▶ _Task requirements_
Write out the listing, please, but only from its first line through the line containing "- [ ] Implement header in response", exactly as given and without pictures.

▶ _Data extracts_

··········

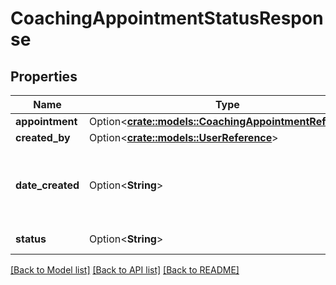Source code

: # CoachingAppointmentStatusResponse

## Properties

Name | Type | Description | Notes
------------ | ------------- | ------------- | -------------
**appointment** | Option<[**crate::models::CoachingAppointmentReference**](CoachingAppointmentReference.md)> |  | [optional]
**created_by** | Option<[**crate::models::UserReference**](UserReference.md)> |  | [optional]
**date_created** | Option<**String**> | Creation time of the status. Date time is represented as an ISO-8601 string. For example: yyyy-MM-ddTHH:mm:ss[.mmm]Z | [optional][readonly]
**status** | Option<**String**> | The status of the coaching appointment | [optional][readonly]

[[Back to Model list]](../README.md#documentation-for-models) [[Back to API list]](../README.md#documentation-for-api-endpoints) [[Back to README]](../README.md)


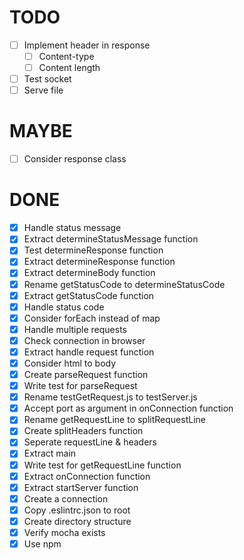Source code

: # TODO
- [ ] Implement header in response
  - [ ] Content-type
  - [ ] Content length
- [ ] Test socket
- [ ] Serve file

# MAYBE
- [ ] Consider response class

# DONE
- [x] Handle status message
- [x] Extract determineStatusMessage function
- [x] Test determineResponse function
- [x] Extract determineResponse function
- [x] Extract determineBody function
- [x] Rename getStatusCode to determineStatusCode
- [x] Extract getStatusCode function
- [x] Handle status code
- [x] Consider forEach instead of map
- [x] Handle multiple requests
- [x] Check connection in browser
- [x] Extract handle request function
- [x] Consider html to body
- [x] Create parseRequest function
- [x] Write test for parseRequest
- [x] Rename testGetRequest.js to testServer.js
- [x] Accept port as argument in onConnection function
- [x] Rename getRequestLine to splitRequestLine
- [x] Create splitHeaders function
- [x] Seperate requestLine & headers
- [x] Extract main
- [x] Write test for getRequestLine function
- [x] Extract onConnection function
- [x] Extract startServer function
- [x] Create a connection
- [x] Copy .eslintrc.json to root
- [x] Create directory structure
- [x] Verify mocha exists
- [x] Use npm 
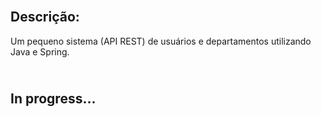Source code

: ## <br> Descrição:
Um pequeno sistema (API REST) de usuários e departamentos utilizando Java e Spring.

## <br> In progress...
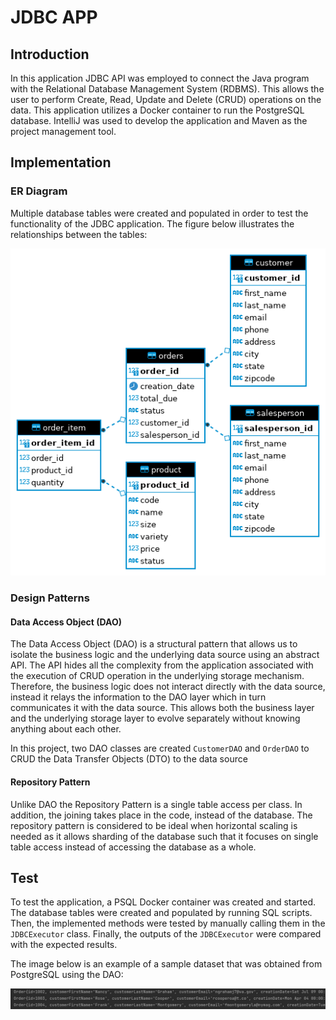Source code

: # JDBC APP

## Introduction
In this application JDBC API was employed to connect the Java program with the Relational 
Database Management System (RDBMS). This allows the user to perform Create, Read, Update and Delete
(CRUD) operations on the data. This application utilizes a Docker container to run the PostgreSQL 
database. IntelliJ was used to develop the application and Maven as the project management tool.

## Implementation
### ER Diagram
Multiple database tables were created and populated in order to test the functionality of the JDBC
application. The figure below illustrates the relationships between the tables:

![ERD](assets/ERD.png)

### Design Patterns
#### Data Access Object (DAO)
The Data Access Object (DAO) is a structural pattern that allows us to isolate the business logic and the underlying data source using an abstract API. The API hides all the complexity from the application associated with the execution of CRUD operation in the underlying storage mechanism. Therefore, the business logic does not interact directly with the data source, instead
it relays the information to the DAO layer which in turn communicates it with the data source. This
allows both the business layer and the underlying storage layer to evolve separately without knowing anything about each other.

In this project, two DAO classes are created `CustomerDAO` and `OrderDAO` to CRUD the Data Transfer
Objects (DTO) to the data source

#### Repository Pattern
Unlike DAO the Repository Pattern is a single table access per class. In addition, the joining takes place in the code, instead of the database. The repository pattern is considered to be ideal
when horizontal scaling is needed as it allows sharding of the database such that it focuses
on single table access instead of accessing the database as a whole.

## Test
To test the application, a PSQL Docker container was created and started. The database tables were created and populated by running SQL scripts. Then, the implemented methods were tested
by manually calling them in the `JDBCExecutor` class. Finally, the outputs of the `JDBCExecutor`
were compared with the expected results.

The image below is an example of a sample dataset that was obtained from PostgreSQL using
the DAO:

![JDBC_output](assets/JDBC_output.JPG)
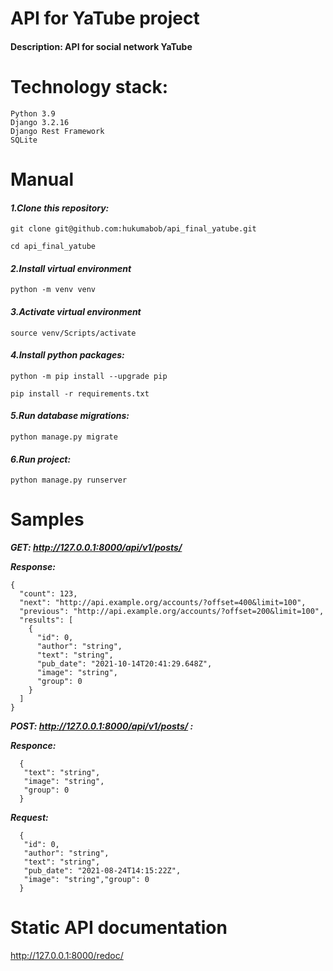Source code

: <h1> API for YaTube project</h1>
<h4> Description: API for social network YaTube </h4>

<h1>Technology stack:</h1>

    Python 3.9
    Django 3.2.16
    Django Rest Framework
    SQLite

<h1>Manual</h1>

<h4><i>1.Clone this repository:</i></h4>

    git clone git@github.com:hukumabob/api_final_yatube.git

    cd api_final_yatube

<h4><i>2.Install virtual environment</i></h4>

    python -m venv venv

<h4><i>3.Activate virtual environment</i></h4>

    source venv/Scripts/activate

<h4><i>4.Install python packages:</i></h4>

    python -m pip install --upgrade pip

    pip install -r requirements.txt

<h4><i>5.Run database migrations:</i></h4>

    python manage.py migrate

<h4><i>6.Run project:</i></h4>

    python manage.py runserver
      
<h1>Samples</h1>

<em><strong> GET: http://127.0.0.1:8000/api/v1/posts/ </em></strong> 

<em><strong> Response: </em></strong>

    {
      "count": 123,
      "next": "http://api.example.org/accounts/?offset=400&limit=100",
      "previous": "http://api.example.org/accounts/?offset=200&limit=100",
      "results": [
        {
          "id": 0,
          "author": "string",
          "text": "string",
          "pub_date": "2021-10-14T20:41:29.648Z",
          "image": "string",
          "group": 0
        }
      ]
    }

<em><strong> POST: http://127.0.0.1:8000/api/v1/posts/ : </em></strong>

 <em><strong> Responce: </em></strong>

      {
       "text": "string",
       "image": "string",
       "group": 0
      }

 <em><strong> Request: </em></strong>

      {
       "id": 0,
       "author": "string",
       "text": "string",
       "pub_date": "2021-08-24T14:15:22Z",
       "image": "string","group": 0
      }
<h1>Static API documentation</h1>
    
http://127.0.0.1:8000/redoc/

··········

▶ _The answer_
Source code

: # CoachingAppointmentStatusResponse

## Properties

Name | Type | Description | Notes
------------ | ------------- | ------------- | -------------
**appointment** | Option<[**crate::models::CoachingAppointmentReference**](CoachingAppointmentReference.md)> |  | [optional]
**created_by** | Option<[**crate::models::UserReference**](UserReference.md)> |  | [optional]
**date_created** | Option<**String**> | Creation time of the status. Date time is represented as an ISO-8601 string. For example: yyyy-MM-ddTHH:mm:ss[.mmm]Z | [optional][readonly]
**status** | Option<**String**> | The status of the coaching appointment | [optional][readonly]

[[Back to Model list]](../README.md#documentation-for-models) [[Back to API list]](../README.md#documentation-for-api-endpoints) [[Back to README]](../README.md)


Source code

: # TODO
- [ ] Implement header in response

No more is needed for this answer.